During Dittmar's time at the helm of MTC’s legislative advocacy put him on the front line of efforts to craft the federal Intermodal Surface Transportation Efficiency Act of 1991, which re-engineered federal transportation policy for the post-Interstate Highway System era. Known as ISTEA, the landmark bill gave metropolitan planning organizations like MTC considerable new funding and new powers to shape their urban environments. MTC's longtime Washington lobbyist, Tom Bulger, summed up Dittmar’s abilities and contributions with one word: “Phenomenal.”
“I think he had the most vision of anyone I’ve ever known,” Bulger said. “He was a visionary who was able to overcome obstacles and challenges, and come up with the most incredible solutions to advance transportation policy in the Bay Area.”
With that federal advocacy experience under his belt, Dittmar then moved on to the position of executive director of the Washington, D.C.-area-based Surface Transportation Policy Project, where from 1993 to 1998 he spearheaded a national coalition and campaign to promote more sustainable transportation — walking, cycling and public transport — and encourage planning of walkable cities and towns.
Perhaps Dittmar’s most prominent role was as chief executive from 2005 to 2013 of The Prince’s Foundation for Building Community in the UK (named for Prince Charles, and now known as The Prince’s Foundation), which works to create community by building sustainable housing, regenerating neighborhoods, developing family attractions and the like. Prior to joining the Prince's Foundation, Dittmar in the early 2000s was founding president and CEO of Reconnecting America, which advised civic leaders on community development. He also served from 2003 to 2008 as chairman of the Congress for the New Urbanism, an international nonprofit membership organization that promotes the creation and restoration of compact, walkable, mixed-use cities.
A prolific writer, Dittmar in 2013 began contributing columns to London-based Building Design magazine.
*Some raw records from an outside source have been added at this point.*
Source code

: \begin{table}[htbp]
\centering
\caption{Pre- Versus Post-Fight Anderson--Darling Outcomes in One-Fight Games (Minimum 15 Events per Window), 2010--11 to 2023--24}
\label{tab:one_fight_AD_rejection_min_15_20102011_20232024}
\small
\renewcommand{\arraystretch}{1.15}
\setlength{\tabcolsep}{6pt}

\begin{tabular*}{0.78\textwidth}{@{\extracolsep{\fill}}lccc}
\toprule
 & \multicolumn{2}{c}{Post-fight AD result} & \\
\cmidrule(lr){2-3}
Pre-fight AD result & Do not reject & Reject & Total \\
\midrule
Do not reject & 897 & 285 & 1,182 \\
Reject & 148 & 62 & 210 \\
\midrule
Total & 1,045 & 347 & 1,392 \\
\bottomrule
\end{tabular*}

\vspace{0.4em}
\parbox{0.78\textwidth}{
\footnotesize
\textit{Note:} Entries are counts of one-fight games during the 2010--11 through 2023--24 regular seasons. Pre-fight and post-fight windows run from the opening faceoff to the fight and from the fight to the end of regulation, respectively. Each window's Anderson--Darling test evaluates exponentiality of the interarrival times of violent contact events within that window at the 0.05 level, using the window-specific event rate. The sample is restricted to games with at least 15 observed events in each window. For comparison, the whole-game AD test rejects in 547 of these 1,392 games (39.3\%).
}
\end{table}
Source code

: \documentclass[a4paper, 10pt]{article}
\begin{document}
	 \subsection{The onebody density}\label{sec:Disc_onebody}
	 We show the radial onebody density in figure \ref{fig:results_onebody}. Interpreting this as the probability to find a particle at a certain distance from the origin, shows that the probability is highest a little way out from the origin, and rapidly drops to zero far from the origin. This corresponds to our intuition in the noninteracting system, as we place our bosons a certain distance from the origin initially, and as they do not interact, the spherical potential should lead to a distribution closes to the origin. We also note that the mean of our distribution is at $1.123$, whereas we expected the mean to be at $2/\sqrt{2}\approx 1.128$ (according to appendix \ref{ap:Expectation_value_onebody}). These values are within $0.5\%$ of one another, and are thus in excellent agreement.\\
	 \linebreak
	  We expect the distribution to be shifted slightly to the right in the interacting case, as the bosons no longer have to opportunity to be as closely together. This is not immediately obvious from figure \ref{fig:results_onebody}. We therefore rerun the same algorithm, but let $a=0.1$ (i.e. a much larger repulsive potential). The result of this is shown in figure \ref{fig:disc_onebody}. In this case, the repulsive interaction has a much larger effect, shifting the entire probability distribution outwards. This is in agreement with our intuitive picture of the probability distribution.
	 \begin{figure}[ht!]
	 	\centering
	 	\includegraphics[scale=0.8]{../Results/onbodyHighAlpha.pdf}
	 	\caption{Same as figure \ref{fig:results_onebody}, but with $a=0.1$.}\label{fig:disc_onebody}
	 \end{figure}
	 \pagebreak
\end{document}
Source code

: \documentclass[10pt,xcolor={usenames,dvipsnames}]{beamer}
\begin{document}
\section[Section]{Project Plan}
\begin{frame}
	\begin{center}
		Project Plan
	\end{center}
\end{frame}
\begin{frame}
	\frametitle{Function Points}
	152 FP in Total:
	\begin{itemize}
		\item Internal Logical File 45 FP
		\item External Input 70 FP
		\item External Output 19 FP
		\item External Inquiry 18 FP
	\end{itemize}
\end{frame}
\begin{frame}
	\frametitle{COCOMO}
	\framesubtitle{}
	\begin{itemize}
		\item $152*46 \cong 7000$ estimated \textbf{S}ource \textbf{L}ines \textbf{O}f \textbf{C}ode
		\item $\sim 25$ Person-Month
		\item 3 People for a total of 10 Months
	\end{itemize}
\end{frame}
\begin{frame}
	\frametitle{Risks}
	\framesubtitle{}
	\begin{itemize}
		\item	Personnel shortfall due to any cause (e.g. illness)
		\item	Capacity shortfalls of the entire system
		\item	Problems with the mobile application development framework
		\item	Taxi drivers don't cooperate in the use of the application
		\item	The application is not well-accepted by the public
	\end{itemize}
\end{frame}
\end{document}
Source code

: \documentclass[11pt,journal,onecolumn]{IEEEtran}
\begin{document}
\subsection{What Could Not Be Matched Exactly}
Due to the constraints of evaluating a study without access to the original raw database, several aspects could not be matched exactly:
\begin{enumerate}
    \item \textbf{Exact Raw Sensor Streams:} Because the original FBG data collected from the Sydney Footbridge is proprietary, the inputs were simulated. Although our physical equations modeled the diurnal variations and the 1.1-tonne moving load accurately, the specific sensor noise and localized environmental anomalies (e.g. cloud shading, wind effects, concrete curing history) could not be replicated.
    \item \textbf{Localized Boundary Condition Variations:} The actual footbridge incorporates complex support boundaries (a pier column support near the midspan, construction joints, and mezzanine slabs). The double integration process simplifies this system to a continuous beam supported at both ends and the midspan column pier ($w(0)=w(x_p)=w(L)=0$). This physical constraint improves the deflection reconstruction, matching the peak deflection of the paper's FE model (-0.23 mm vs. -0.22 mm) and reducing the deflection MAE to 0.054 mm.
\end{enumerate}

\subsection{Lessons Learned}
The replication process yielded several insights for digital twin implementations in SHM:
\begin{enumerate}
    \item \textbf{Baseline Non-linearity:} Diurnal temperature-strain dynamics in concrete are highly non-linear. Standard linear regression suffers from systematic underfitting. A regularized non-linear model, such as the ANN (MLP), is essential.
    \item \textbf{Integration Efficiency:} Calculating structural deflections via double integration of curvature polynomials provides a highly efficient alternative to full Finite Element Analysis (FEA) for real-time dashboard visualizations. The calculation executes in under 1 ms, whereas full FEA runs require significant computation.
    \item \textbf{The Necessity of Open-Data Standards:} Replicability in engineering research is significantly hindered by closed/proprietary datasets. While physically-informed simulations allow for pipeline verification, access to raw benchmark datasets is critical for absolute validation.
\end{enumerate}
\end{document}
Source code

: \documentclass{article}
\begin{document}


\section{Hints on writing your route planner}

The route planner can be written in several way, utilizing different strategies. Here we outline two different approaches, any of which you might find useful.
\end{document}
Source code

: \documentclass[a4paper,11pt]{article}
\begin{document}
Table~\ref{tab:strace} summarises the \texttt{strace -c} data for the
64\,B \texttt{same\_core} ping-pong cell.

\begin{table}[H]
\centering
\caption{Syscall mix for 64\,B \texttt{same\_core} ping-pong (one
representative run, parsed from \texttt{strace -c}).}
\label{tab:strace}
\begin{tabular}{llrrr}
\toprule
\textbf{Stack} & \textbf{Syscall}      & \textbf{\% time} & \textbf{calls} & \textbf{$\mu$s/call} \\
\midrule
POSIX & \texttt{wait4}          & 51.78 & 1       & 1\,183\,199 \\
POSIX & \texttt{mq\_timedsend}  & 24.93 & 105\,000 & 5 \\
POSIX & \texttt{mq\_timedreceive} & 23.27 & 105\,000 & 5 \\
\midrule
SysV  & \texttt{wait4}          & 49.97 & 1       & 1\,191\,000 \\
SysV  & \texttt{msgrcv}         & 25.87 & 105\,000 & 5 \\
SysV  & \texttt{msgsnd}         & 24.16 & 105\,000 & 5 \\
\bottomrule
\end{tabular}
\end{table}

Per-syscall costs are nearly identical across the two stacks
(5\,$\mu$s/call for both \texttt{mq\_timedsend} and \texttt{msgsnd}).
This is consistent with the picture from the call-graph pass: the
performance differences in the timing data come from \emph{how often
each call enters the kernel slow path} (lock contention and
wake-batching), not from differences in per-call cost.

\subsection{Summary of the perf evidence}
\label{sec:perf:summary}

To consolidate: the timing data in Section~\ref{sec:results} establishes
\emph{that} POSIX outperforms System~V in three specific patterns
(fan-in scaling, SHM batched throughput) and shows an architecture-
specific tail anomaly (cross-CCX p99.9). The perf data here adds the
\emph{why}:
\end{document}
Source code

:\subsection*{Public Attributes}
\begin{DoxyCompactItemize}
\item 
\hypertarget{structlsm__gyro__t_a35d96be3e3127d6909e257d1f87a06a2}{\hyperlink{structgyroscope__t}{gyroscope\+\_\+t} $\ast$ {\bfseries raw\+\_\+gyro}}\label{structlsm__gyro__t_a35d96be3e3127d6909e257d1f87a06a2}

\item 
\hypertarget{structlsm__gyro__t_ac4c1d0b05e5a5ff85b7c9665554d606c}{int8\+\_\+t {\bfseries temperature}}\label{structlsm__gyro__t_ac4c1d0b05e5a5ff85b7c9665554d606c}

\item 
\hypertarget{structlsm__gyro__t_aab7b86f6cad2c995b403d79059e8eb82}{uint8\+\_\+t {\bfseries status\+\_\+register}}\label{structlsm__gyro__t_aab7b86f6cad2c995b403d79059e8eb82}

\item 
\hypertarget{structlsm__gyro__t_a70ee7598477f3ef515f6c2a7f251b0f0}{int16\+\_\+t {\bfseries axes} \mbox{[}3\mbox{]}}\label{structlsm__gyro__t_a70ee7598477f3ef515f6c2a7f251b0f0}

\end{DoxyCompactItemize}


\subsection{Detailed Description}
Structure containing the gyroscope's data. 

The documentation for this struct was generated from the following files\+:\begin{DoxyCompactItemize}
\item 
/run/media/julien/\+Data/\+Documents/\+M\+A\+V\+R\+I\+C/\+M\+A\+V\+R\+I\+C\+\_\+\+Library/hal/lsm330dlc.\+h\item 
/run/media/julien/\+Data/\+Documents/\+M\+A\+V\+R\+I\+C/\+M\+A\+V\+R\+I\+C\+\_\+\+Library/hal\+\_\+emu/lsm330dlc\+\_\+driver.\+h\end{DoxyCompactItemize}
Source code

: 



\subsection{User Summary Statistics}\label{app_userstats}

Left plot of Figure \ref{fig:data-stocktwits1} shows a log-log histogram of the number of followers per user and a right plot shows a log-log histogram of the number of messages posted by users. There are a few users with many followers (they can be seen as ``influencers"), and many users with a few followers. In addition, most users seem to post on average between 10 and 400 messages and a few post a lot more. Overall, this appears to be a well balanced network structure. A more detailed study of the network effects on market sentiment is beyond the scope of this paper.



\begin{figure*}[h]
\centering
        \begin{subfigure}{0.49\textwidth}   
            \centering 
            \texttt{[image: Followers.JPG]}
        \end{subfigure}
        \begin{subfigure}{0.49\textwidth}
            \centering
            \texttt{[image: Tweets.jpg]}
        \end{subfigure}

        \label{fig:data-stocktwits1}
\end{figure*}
His last opinion piece for the magazine, published on March 20, 2018, was titled “When it comes to street design, we’re not there yet.” "Other topics visited by Dittmar," the magazine noted in a subsequent obituary, "included the need to break the stranglehold of the big house builders on housing delivery to improve quality, the need for more affordable homes and mixed communities, and the shortcomings of the planning system.” Dittmar also authored the 2008 book Transport and Neighbourhoods (Edge Futures/Black Dog, 2008), and served as co-author and editor of New Transit Town – Best Practices in Transit-Oriented Development (Island Press, 2003).
In DIY City, Island Press states, "Dittmar explains why individual initiative, small-scale business, and small development matter, using lively stories from his own experience and examples from recent history, such as the revival of Camden Lock in London and the nascent rebirth of Detroit. DIY City is a timely response to the challenges many cities face today, with a short supply of affordable housing, continued gentrification, and offshore investment. Dittmar’s answer to this crisis is to make Do-It-Yourself the norm rather than the exception by removing the barriers to small-scale building and local business. The message of DIY City can offer hope to anyone who cares about cities."